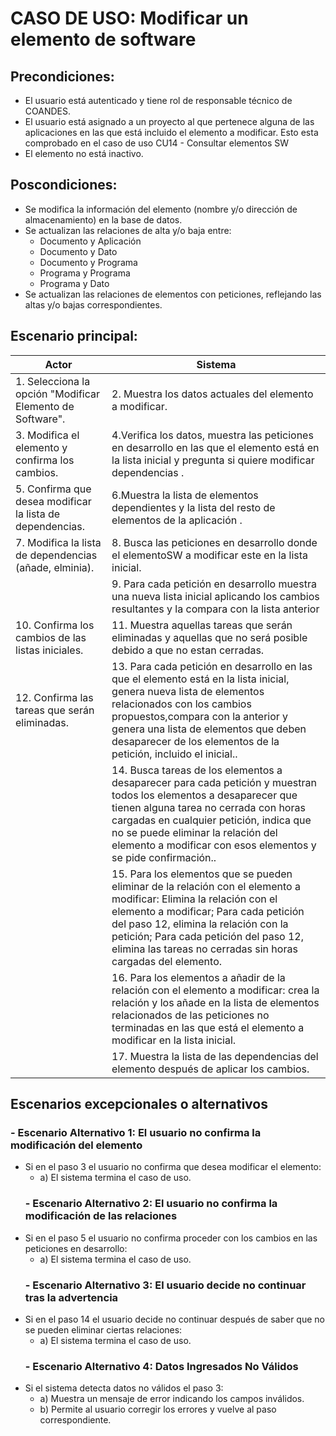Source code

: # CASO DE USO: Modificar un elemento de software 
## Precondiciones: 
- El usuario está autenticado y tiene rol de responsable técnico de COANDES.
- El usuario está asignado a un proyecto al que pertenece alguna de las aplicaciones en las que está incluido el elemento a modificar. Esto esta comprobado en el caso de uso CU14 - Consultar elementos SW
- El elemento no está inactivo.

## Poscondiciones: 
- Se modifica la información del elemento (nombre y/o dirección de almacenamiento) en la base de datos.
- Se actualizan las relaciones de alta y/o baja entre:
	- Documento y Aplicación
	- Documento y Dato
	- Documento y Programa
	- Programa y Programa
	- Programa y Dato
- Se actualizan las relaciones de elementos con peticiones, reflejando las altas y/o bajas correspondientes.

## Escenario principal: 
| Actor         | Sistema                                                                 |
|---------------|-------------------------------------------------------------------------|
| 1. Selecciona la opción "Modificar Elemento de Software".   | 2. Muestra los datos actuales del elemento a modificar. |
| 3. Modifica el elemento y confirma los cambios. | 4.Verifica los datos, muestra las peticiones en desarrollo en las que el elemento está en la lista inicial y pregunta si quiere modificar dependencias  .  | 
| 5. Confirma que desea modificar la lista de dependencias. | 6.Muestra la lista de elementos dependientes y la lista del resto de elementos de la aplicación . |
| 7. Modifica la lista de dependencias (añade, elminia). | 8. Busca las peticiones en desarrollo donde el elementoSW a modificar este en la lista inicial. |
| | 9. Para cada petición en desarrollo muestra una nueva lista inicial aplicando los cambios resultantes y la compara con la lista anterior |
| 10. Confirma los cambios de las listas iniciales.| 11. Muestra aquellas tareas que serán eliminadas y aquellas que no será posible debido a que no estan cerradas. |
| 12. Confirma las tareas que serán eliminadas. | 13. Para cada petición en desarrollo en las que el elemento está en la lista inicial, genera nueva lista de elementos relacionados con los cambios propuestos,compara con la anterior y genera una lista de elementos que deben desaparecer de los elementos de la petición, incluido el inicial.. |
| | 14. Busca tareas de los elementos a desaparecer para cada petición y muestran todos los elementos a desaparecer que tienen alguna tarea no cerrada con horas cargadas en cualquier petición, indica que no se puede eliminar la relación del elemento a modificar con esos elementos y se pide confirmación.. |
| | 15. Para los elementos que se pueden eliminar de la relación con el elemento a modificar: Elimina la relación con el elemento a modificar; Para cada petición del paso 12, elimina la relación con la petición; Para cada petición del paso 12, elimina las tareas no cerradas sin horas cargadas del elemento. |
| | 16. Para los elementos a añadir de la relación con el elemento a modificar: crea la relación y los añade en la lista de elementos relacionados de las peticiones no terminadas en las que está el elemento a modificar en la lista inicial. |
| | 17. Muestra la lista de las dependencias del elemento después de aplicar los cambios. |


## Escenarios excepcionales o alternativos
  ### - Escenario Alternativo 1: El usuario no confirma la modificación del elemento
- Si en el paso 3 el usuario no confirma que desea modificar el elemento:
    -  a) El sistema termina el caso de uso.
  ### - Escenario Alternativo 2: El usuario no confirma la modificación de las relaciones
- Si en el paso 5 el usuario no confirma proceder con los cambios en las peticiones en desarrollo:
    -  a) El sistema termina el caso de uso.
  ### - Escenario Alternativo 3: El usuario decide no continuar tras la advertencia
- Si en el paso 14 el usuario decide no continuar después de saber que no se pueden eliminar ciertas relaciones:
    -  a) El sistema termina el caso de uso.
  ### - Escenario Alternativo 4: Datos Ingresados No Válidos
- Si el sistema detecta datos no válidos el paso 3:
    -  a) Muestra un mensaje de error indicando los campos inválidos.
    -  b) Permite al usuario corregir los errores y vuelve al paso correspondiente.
---
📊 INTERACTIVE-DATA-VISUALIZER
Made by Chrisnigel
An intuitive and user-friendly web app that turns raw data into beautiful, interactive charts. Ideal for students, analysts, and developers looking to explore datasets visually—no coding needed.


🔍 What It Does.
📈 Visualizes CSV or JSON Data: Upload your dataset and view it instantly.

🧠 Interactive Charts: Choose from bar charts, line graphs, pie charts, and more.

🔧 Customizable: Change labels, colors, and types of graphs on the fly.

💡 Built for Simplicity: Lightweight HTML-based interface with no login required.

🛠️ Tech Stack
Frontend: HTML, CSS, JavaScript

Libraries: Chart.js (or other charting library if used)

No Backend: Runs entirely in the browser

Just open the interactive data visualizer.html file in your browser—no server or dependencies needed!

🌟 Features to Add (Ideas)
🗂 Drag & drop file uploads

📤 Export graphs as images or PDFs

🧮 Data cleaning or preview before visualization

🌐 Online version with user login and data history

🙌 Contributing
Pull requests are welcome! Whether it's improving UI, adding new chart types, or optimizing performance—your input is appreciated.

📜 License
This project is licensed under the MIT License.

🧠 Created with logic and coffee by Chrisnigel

» **Problem**:
Copy out all lines from the material above that contain the string "browser".

» **The answer**:
No Backend: Runs entirely in the browser
Just open the interactive data visualizer.html file in your browser—no server or dependencies needed!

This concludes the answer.